Morrison and what her writing means to so many came to mind recently as 2020 began and social media brimmed again, this time with variations on the theme of doing 20 “somethings” in 2020. Here at the Women’s Center, we’ve been inspired to read more works this year by women of color from a wide variety of backgrounds–and to invite you to join us through our 20/20 Reading Challenge. Let’s follow R. O. Kwon’s urging and “try inhabiting one another’s wildly varied, entirely human points of view.” We’re sure you’ll be glad you did.

Step 1: Carve out time to read.

This may seem to be the most challenging part, we know. But it’s one that will reward your spirit richly!

Step 2: Choose a book.

Bookstores and libraries (both brick & mortar and virtual) are delightful places in which to get lost. But the abundance of choices can make it harder to decide where to start. To help us all, we’ve assembled a selection of recommended works by women of color. You’ll find recent works as well as a few classics by an array of authors, and lots of novels along with memoirs, essay collections, poetry, nonfiction, graphic novels, and even children’s books.

We’re recommending two fascinating genre-bending works set in the 1920s. The Widows of Malabar Hill by Sujata Massey brings together mystery and historical fiction while Gods of Jade and Shadow by Silvia Moreno-Garcia blends historical fiction with fantasy and magical realism. The novels rounding out the fiction segment of our top picks are Everything I Never Told You by Celeste Ng, Call Me Zebra by Azareen Van der Vliet Oloomi, Re Jane by Patricia Park, and Trail of Lightning by Rebecca Roanhorse.

For the younger people in your life, we have two picks that offer an updated, inclusive telling of Little Women:  Meg, Jo, Beth, and Amy: A Graphic Novel by Rey Terciero and Bre Indigo, and More to the Story by Hena Khan. For the youngest readers, we love My Heart Fills with Happiness by Monique Gray Smith and Eid Breakfast at Abuela’s by Mariam Saad.

  

 

Little Leaders: Bold Women in Black History by Vashti Harrison deserves special mention both because she’s a UVA alumna (Wahoowa!) and because the spirit of inviting young readers into others’ lives is so strong in her work. In discussing her new book, Little Legends, Exceptional Men in Black History, on NPR recently, Harrison expressed beautifully how distinctive elements of her illustrations are specifically designed to have readers “imagining themselves in the worlds of these wonderful people.”

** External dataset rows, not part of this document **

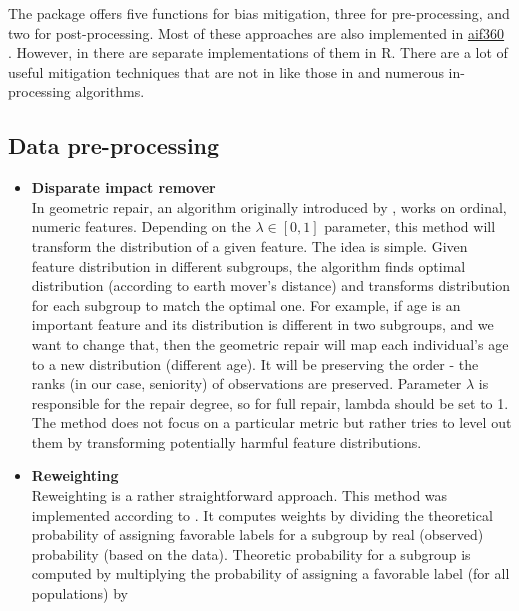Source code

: The  package offers five functions for bias mitigation,
three for pre-processing, and two for post-processing. Most of these
approaches are also implemented in
\href{https://aif360.mybluemix.net/}{aif360} \citep{aif360-oct-2018}.
However, in  there are separate implementations of them
in R. There are a lot of useful mitigation techniques that are not in
 like those in \citet{NIPS20166374} and numerous
in-processing algorithms.

\hypertarget{data-pre-processing}{%
\subsection{Data pre-processing}\label{data-pre-processing}}

\begin{itemize}
\tightlist
\item
  \textbf{Disparate impact remover}\\
  In  geometric repair, an algorithm originally
  introduced by \citet{disparateImpact}, works on ordinal, numeric
  features. Depending on the \(\lambda \in [0,1]\) parameter, this
  method will transform the distribution of a given feature. The idea is
  simple. Given feature distribution in different subgroups, the
  algorithm finds optimal distribution (according to earth mover's
  distance) and transforms distribution for each subgroup to match the
  optimal one. For example, if age is an important feature and its
  distribution is different in two subgroups, and we want to change
  that, then the geometric repair will map each individual's age to a
  new distribution (different age). It will be preserving the order -
  the ranks (in our case, seniority) of observations are preserved.
  Parameter \(\lambda\) is responsible for the repair degree, so for
  full repair, lambda should be set to 1. The method does not focus on a
  particular metric but rather tries to level out them by transforming
  potentially harmful feature distributions.
\item
  \textbf{Reweighting}\\
  Reweighting is a rather straightforward approach. This method was
  implemented according to \citet{kamiran}. It computes weights by
  dividing the theoretical probability of assigning favorable labels for
  a subgroup by real (observed) probability (based on the data).
  Theoretic probability for a subgroup is computed by multiplying the
  probability of assigning a favorable label (for all populations) by

\end{itemize}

We’ve had the great pleasure of welcoming to Grounds the authors of both of our top picks for nonfiction: Beyond Respectability: The Intellectual Thought of Race Women by Brittney C. Cooper and I’m Still Here: Black Dignity in a World Made for Whiteness by Austin Channing Brown.

         

If you are on Grounds, stop by the Women’s Center to borrow books for this challenge. You’ll find our 20/20 Reading Challenge selections on the bookshelf in our front office. If you are not in Charlottesville, find our selections using the GoodReads list we’ve posted for this challenge and navigate to your favorite bookseller or library from there.

Step 3: Dive in!

Start with a title that intrigues you and keep coming back throughout the year for more books that bring you inside the wide variety of worlds near and far inhabited by women of color and the characters they create. Embark on this journey with us today and let us know how it goes!